There's no sign of an end to the debate over motions to suspend three former Conservative senators without pay.
The upper chamber is scheduled to sit tomorrow, even though the Senate isn't normally in session on Fridays.
And the debate over the fate of Mike Duffy, Pamela Wallin and Patrick Brazeau is opening rifts within Conservative ranks.
A former president of the federal Conservative party is defying the Harper government.
Senator Don Plett says he can't bring himself to support motions that he says violate the fundamental right to due process for the three Senators.
Thursday's debate saw Marjory LeBreton, former government leader in the Senate, fire back at Duffy for alleging she was part of a "monstrous'' conspiracy to intimidate him into accepting a secret deal to pay back ineligible expenses or face being disqualified from sitting in the Senate.

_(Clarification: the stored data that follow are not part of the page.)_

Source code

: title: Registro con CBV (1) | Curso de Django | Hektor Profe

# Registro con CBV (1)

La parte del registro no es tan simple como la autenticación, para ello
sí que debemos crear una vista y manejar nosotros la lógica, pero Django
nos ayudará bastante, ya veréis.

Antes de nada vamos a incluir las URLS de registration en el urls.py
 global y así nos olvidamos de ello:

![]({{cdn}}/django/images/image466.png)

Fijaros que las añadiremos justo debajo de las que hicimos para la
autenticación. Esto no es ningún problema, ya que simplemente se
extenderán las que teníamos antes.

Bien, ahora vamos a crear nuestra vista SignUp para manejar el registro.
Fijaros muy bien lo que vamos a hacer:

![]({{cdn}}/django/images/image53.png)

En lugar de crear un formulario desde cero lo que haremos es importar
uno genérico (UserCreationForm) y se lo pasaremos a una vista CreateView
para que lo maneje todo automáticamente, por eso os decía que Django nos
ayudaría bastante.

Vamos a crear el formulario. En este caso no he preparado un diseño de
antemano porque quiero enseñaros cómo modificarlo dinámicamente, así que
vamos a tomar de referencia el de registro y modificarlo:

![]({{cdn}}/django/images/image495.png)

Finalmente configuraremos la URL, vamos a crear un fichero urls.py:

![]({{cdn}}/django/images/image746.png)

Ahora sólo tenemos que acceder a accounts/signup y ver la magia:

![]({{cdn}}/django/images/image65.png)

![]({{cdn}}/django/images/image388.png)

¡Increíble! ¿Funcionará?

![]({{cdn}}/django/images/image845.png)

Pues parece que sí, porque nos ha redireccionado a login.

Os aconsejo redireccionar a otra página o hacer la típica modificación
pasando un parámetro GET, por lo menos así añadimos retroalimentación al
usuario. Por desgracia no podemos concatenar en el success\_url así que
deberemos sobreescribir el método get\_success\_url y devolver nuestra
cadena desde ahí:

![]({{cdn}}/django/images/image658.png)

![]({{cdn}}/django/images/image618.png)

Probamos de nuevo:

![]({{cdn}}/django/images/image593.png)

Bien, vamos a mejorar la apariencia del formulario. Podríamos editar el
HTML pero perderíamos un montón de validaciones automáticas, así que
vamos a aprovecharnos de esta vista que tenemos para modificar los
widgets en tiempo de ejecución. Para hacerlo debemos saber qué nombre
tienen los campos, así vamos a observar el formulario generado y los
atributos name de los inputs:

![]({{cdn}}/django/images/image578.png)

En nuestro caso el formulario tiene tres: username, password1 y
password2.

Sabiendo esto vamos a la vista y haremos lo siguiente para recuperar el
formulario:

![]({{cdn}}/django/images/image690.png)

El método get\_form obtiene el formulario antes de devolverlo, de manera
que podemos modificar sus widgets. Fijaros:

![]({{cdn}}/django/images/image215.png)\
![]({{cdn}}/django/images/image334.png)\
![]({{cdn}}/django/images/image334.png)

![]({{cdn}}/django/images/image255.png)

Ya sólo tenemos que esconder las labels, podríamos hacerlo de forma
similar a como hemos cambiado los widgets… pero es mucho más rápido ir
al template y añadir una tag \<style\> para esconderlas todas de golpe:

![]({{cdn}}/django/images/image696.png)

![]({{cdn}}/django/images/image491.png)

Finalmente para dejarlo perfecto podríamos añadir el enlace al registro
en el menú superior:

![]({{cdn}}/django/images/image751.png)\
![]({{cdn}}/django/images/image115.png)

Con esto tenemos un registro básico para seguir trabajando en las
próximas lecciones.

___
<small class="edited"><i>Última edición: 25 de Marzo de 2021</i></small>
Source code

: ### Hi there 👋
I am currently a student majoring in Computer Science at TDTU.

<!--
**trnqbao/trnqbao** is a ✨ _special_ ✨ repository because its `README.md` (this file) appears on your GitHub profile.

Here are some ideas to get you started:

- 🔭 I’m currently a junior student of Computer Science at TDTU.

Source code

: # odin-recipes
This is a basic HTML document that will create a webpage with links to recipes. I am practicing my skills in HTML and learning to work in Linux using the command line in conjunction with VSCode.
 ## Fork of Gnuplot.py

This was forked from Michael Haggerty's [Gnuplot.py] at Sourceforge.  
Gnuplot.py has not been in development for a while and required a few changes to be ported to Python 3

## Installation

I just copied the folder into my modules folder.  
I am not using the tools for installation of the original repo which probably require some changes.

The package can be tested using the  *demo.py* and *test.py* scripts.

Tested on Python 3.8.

She variously described Duffy's claims as "utterly preposterous,'' "blatant falsehood'', "a whopper'' and "stretching credulity.''
And, although LeBreton didn't directly question Prime Minister Stephen Harper's judgment in appointing Duffy to the upper chamber, she revealed that she was never a fan of the former broadcast journalist, who hosted a daily show on federal politics until his elevation to the Senate in 2009.
"I sometimes found myself ... frustrated by his style of journalism, trading as he did, more often than not, on gossip and the latest hot rumour,'' LeBreton told the upper chamber.
"And sometimes I was so disgusted that I felt like putting my foot through the television set.''
When anyone complained, Duffy would say, "It's showbiz,'' LeBreton said, implying that Duffy has taken the same approach to justifying his role in the Senate expenses scandal.
Duffy and Brazeau, along with former Liberal senator Mac Harb, are under investigation by the RCMP for allegedly fraudulently claiming Senate housing allowances and living expenses.
The Mounties are also investigating the fact that Duffy accepted $90,000 from Harper's former chief of staff, Nigel Wright, to reimburse his ineligible expenses.
That $90,000 cheque was again a focal point down the hall during the daily question period in the House of Commons, where the prime minister's combative bluster from the day before was gone, replaced by a bob-and-weave defence.
Where Harper insisted in June that nobody but Wright and Duffy knew of the reimbursement scheme, he changed his tune Thursday, saying Wright "informed very few people'', all of them known to be key Harper confidantes.
"Mr. Speaker, I refer the prime minister to Hansard of June 5,'' retorted NDP Leader Tom Mulcair.
"There was no 'very few' in there. It was 'nobody.''
A Senate committee has also asked the RCMP to investigate Wallin's allegedly improper travel expenses.
All three maintain they did nothing wrong and have denounced the proposed suspensions as a violation of their fundamental right to due process and the presumption of innocence.
None has yet been charged, much less convicted of any wrongdoing.
They also claim they're being railroaded by a government desperate to put an end to the scandal, which has engulfed it for almost a year.
The debate was expected to continue until midnight and was scheduled to resume Friday morning, a day the Senate does not ordinarily sit.